Both the moderators interviewed for this article asked to be identified only by their first names because they had concerns about harassment and privacy.

Stepping up to the challenge 

Now that classes are online for all of January — and perhaps longer — figuring out how to improve the way we connect online has never been more vital. School-run platforms, like virtual orientation events, restrain students from being themselves. Individualistic social media platforms, like Instagram, fail to provide a meaningful sense of community. We need a virtual forum on which to connect, and r/UofT is our best shot at this. The question is, what can help the subreddit step up to the challenge?

Perhaps moderators, including the two that The Varsity spoke with, could take the initiative to steer it in a healthier, more positive direction. They are already upfront about how they block specific, egregiously harmful content. Jane said that most decisions to remove content are “very black and white, in the sense that ‘oh, this person used a racial slur.’ ” 

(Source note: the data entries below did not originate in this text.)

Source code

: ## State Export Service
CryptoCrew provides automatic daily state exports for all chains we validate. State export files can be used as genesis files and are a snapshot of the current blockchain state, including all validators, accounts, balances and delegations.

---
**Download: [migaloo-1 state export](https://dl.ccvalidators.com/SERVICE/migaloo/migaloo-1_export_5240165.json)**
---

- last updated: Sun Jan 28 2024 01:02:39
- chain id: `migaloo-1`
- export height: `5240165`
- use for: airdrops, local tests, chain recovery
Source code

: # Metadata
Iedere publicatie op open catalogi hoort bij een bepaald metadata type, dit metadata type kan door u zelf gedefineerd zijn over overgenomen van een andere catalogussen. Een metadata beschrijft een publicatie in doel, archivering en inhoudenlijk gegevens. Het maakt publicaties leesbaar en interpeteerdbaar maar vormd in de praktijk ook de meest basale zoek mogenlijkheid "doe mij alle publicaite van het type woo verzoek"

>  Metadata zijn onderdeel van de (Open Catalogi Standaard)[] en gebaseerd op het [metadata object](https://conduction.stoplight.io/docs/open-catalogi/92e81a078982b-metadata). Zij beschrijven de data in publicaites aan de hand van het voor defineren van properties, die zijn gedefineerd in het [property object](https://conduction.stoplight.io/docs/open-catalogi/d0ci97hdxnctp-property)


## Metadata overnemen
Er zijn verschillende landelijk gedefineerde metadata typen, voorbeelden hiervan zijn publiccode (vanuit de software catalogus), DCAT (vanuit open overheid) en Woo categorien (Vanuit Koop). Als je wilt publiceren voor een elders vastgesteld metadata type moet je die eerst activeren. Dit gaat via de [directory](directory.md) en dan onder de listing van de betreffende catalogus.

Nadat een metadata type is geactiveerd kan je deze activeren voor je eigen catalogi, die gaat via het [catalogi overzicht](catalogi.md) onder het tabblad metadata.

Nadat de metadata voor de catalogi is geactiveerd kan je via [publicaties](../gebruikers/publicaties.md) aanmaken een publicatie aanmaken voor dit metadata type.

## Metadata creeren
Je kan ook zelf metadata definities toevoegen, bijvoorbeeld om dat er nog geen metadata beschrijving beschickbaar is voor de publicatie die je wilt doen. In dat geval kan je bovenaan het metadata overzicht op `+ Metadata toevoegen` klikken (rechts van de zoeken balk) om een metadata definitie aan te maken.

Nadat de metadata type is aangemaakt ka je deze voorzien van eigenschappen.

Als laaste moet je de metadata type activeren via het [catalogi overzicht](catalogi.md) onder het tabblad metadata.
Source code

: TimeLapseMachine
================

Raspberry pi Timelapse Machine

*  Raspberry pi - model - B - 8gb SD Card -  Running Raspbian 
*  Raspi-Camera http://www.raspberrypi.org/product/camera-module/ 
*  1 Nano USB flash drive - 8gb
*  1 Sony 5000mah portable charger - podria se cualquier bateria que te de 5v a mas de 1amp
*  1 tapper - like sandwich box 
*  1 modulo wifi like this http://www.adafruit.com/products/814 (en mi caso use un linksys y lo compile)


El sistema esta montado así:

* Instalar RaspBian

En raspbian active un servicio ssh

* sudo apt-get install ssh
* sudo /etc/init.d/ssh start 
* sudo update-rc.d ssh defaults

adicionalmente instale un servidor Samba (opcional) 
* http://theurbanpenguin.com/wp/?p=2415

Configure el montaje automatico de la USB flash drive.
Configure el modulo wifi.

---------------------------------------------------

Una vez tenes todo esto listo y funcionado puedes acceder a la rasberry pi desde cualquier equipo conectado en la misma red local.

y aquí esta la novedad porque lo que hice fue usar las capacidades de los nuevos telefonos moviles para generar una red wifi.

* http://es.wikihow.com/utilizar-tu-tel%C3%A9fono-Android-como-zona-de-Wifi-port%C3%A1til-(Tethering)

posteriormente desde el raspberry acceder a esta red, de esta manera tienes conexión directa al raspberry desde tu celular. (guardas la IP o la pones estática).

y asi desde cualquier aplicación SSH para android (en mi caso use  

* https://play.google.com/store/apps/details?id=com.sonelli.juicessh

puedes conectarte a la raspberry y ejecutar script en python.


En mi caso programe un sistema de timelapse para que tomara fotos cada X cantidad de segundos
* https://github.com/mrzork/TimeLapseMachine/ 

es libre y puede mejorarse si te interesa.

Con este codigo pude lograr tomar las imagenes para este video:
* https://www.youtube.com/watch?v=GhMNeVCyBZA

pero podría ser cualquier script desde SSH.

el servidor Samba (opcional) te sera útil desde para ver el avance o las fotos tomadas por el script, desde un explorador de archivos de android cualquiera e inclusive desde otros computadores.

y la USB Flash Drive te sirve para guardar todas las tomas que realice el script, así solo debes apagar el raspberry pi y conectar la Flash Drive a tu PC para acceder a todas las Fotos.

William added that subreddit users have criticized the moderator team for not removing certain posts. “The thing I try and tell people is that if there’s 100 bad posts that shouldn’t be on the subreddit… we remove 99 of those posts, but users will only see that one post [that isn’t removed].” 

It is tempting to consider top-down solutions to deal with this messy, unrestrained, free-for-all platform. But the base-level fact remains: isn’t free discussion what draws people to the subreddit in the first place? Any solution to steer it in a more positive direction should not hinder this fundamental feature. To William, telling people not to post as much negative content crosses a line. “Who am I to tell these people they aren’t allowed to have those feelings or voices?”

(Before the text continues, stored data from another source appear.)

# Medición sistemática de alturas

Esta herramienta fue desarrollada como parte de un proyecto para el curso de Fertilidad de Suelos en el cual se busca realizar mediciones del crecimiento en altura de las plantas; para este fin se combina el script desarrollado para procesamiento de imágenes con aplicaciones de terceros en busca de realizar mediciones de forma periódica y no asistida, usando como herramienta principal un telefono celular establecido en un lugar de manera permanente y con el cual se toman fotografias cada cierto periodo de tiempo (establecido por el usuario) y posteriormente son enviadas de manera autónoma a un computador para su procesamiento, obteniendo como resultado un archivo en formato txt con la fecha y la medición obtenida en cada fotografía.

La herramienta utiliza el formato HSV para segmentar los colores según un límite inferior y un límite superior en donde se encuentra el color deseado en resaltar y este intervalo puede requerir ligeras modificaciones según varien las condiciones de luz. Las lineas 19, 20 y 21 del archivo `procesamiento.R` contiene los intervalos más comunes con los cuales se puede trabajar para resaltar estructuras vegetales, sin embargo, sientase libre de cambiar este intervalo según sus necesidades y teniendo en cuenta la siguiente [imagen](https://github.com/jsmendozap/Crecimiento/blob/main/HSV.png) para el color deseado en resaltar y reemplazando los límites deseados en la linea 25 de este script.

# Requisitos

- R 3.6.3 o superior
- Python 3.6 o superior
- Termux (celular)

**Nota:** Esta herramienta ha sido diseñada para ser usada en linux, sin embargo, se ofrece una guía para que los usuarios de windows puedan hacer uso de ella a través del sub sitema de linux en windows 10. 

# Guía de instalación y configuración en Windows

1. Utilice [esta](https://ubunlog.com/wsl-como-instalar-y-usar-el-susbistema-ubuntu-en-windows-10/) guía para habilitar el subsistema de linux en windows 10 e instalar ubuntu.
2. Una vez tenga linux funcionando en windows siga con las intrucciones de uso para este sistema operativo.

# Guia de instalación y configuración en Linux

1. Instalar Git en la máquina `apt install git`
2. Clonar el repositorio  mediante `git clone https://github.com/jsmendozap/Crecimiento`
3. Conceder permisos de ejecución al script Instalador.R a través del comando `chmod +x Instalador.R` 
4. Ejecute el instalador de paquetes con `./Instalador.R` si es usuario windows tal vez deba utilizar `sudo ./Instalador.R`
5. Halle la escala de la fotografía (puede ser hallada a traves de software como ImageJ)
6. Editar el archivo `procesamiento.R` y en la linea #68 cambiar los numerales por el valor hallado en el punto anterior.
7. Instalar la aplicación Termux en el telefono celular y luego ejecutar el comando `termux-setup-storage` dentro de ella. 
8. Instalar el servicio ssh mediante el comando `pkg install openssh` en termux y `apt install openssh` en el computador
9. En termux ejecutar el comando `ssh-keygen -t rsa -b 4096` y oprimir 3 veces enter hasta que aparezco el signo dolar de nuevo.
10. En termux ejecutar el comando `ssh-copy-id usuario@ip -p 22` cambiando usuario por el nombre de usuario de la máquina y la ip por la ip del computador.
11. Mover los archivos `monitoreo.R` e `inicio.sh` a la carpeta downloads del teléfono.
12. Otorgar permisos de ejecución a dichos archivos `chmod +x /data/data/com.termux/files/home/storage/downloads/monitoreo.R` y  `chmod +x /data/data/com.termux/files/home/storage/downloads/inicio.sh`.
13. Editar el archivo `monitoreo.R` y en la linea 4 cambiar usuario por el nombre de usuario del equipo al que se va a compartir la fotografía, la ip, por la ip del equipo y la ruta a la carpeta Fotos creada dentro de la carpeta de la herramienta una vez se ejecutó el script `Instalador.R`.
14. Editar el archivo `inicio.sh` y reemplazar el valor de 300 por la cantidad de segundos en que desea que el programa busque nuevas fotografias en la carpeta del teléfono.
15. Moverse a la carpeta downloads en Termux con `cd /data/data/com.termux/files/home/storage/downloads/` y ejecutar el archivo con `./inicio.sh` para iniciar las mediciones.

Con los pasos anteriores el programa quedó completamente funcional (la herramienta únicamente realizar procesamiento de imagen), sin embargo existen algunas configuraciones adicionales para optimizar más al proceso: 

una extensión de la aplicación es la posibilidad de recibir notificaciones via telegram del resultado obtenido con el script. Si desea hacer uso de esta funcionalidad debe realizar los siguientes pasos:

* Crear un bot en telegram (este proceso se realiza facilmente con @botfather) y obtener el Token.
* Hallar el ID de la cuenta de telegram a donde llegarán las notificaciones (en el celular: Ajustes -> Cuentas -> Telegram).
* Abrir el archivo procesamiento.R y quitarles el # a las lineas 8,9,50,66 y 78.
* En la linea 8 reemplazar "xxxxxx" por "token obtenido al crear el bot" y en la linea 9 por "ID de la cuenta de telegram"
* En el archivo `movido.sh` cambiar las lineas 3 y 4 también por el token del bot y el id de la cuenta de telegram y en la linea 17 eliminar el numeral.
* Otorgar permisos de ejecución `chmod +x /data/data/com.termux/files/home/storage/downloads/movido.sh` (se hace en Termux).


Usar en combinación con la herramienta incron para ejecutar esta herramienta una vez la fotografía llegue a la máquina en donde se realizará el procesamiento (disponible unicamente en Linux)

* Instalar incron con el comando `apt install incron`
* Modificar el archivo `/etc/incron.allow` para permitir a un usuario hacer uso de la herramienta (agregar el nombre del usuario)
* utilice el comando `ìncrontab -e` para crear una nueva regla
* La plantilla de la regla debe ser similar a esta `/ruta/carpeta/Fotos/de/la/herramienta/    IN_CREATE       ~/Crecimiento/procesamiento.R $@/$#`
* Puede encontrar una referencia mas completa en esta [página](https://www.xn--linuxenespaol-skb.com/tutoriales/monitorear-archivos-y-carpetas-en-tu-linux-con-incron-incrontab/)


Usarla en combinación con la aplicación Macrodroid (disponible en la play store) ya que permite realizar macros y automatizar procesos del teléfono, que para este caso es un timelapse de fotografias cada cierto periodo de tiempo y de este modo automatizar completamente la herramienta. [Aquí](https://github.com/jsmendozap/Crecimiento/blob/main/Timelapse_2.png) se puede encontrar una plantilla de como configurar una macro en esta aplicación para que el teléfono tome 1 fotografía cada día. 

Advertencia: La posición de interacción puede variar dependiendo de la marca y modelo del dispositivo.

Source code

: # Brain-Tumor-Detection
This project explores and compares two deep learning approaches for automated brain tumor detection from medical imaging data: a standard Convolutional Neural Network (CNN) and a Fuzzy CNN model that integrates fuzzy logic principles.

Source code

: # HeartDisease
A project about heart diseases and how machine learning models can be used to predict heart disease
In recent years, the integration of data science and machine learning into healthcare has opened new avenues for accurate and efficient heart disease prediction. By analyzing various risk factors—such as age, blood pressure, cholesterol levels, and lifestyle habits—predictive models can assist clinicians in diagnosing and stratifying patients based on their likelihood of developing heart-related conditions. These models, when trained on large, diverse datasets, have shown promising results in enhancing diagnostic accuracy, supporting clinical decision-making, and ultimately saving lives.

Instead, there is one solution that would be more in line with the ground-up manner the subreddit was built with: encourage more of the school community to take an active part, so it is more representative of the wider student body. Lorie Berberian, a first-year social sciences student, told The Varsity that she would be more open to using the space if there was a greater variety of people logging in — for example, she suggested that hearing professors’ perspectives could be helpful. 

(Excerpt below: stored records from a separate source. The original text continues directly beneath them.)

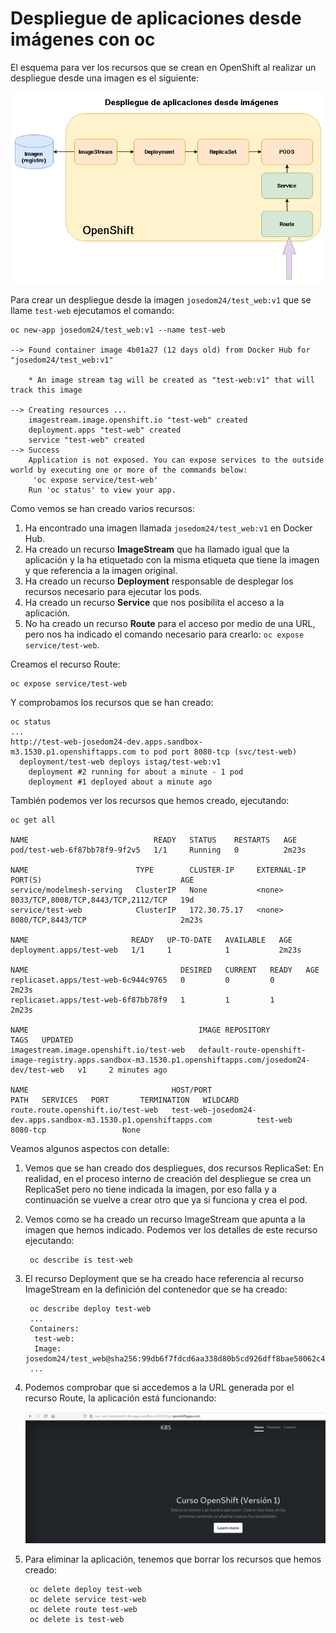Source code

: # Despliegue de aplicaciones desde imágenes con oc

El esquema para ver los recursos que se crean en OpenShift al realizar un despliegue desde una imagen es el siguiente:

![esquema](img/imagen.png)

Para crear un despliegue desde la imagen `josedom24/test_web:v1` que se llame `test-web` ejecutamos el comando:

    oc new-app josedom24/test_web:v1 --name test-web

    --> Found container image 4b01a27 (12 days old) from Docker Hub for "josedom24/test_web:v1"

        * An image stream tag will be created as "test-web:v1" that will track this image

    --> Creating resources ...
        imagestream.image.openshift.io "test-web" created
        deployment.apps "test-web" created
        service "test-web" created
    --> Success
        Application is not exposed. You can expose services to the outside world by executing one or more of the commands below:
         'oc expose service/test-web' 
        Run 'oc status' to view your app.

Como vemos se han creado varios recursos:

1. Ha encontrado una imagen llamada `josedom24/test_web:v1` en Docker Hub.
2. Ha creado un recurso **ImageStream** que ha llamado igual que la aplicación y la ha etiquetado con la misma etiqueta que tiene la imagen y que referencia a la imagen original.
3. Ha creado un recurso **Deployment** responsable de desplegar los recursos necesario para ejecutar los pods.
4. Ha creado un recurso **Service** que nos posibilita el acceso a la aplicación.
5. No ha creado un recurso **Route** para el acceso por medio de una URL, pero nos ha indicado el comando necesario para crearlo: `oc expose service/test-web`.

Creamos el recurso Route:

    oc expose service/test-web

Y comprobamos los recursos que se han creado:

    oc status
    ...
    http://test-web-josedom24-dev.apps.sandbox-m3.1530.p1.openshiftapps.com to pod port 8080-tcp (svc/test-web)
      deployment/test-web deploys istag/test-web:v1 
        deployment #2 running for about a minute - 1 pod
        deployment #1 deployed about a minute ago

También podemos ver los recursos que hemos creado, ejecutando:

    oc get all

    NAME                            READY   STATUS    RESTARTS   AGE
    pod/test-web-6f87bb78f9-9f2v5   1/1     Running   0          2m23s

    NAME                        TYPE        CLUSTER-IP     EXTERNAL-IP   PORT(S)                               AGE
    service/modelmesh-serving   ClusterIP   None           <none>        8033/TCP,8008/TCP,8443/TCP,2112/TCP   19d
    service/test-web            ClusterIP   172.30.75.17   <none>        8080/TCP,8443/TCP                     2m23s

    NAME                       READY   UP-TO-DATE   AVAILABLE   AGE
    deployment.apps/test-web   1/1     1            1           2m23s

    NAME                                  DESIRED   CURRENT   READY   AGE
    replicaset.apps/test-web-6c944c9765   0         0         0       2m23s
    replicaset.apps/test-web-6f87bb78f9   1         1         1       2m23s

    NAME                                      IMAGE REPOSITORY                                                                                          TAGS   UPDATED
    imagestream.image.openshift.io/test-web   default-route-openshift-image-registry.apps.sandbox-m3.1530.p1.openshiftapps.com/josedom24-dev/test-web   v1     2 minutes ago

    NAME                                HOST/PORT                                                          PATH   SERVICES   PORT       TERMINATION   WILDCARD
    route.route.openshift.io/test-web   test-web-josedom24-dev.apps.sandbox-m3.1530.p1.openshiftapps.com          test-web   8080-tcp                 None

Veamos algunos aspectos con detalle:

1. Vemos que se han creado dos despliegues, dos recursos ReplicaSet: En realidad, en el proceso interno de creación del despliegue se crea un ReplicaSet pero no tiene indicada la imagen, por eso falla y a continuación se vuelve a crear otro que ya si funciona y crea el pod.
2. Vemos como se ha creado un recurso ImageStream que apunta a la imagen que hemos indicado. Podemos ver los detalles de este recurso ejecutando:

        oc describe is test-web

3. El recurso Deployment que se ha creado hace referencia al recurso ImageStream en la definición del contenedor que se ha creado:

        oc describe deploy test-web
        ...
        Containers:
         test-web:
         Image:        josedom24/test_web@sha256:99db6f7fdcd6aa338d80b5cd926dff8bae50062c49f82c79a3d67d048efb13a4
        ...

4. Podemos comprobar que si accedemos a la URL generada por el recurso Route, la aplicación está funcionando:

    ![imagen](img/imagen1.png)

5. Para eliminar la aplicación, tenemos que borrar los recursos que hemos creado:

        oc delete deploy test-web
        oc delete service test-web
        oc delete route test-web
        oc delete is test-web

William also believes that the subreddit does not represent the full university population: “it’s the people who feel very negatively who are going to be more vocal… the people who aren’t having problems, people doing well in most of their classes, aren’t rushing out to go talk about it.”

Vanessa Ho, a second-year student studying animal biology, called the subreddit’s atmosphere a “double-edged blade.” Ho added, “On one hand, students need to be able to express themselves and it’s easier to do it anonymously online. But on the other hand, when you’re on a web page that has nothing but [struggling] students talking about how suicidal, sad, and awful their lives are, that’s going to drag you down too.” Ho has taken a first step to fix this by making encouraging posts to balance out the current unhappy usership.

r/UofT is likely to be embedded into our school fabric for a long time to come. Maybe it will entrap a small number of users in a pit of negativity, or connect tens of thousands to a virtual community during future lockdowns; we can’t assume we know the voids it will fill and the purposes it will serve in the future. But, no matter what influence it has on the school, it is bound to be a growing one. Jane said it best: “the only trend that I can really honestly predict is that our user base will grow.”

*Names changed due to privacy and harassment concerns.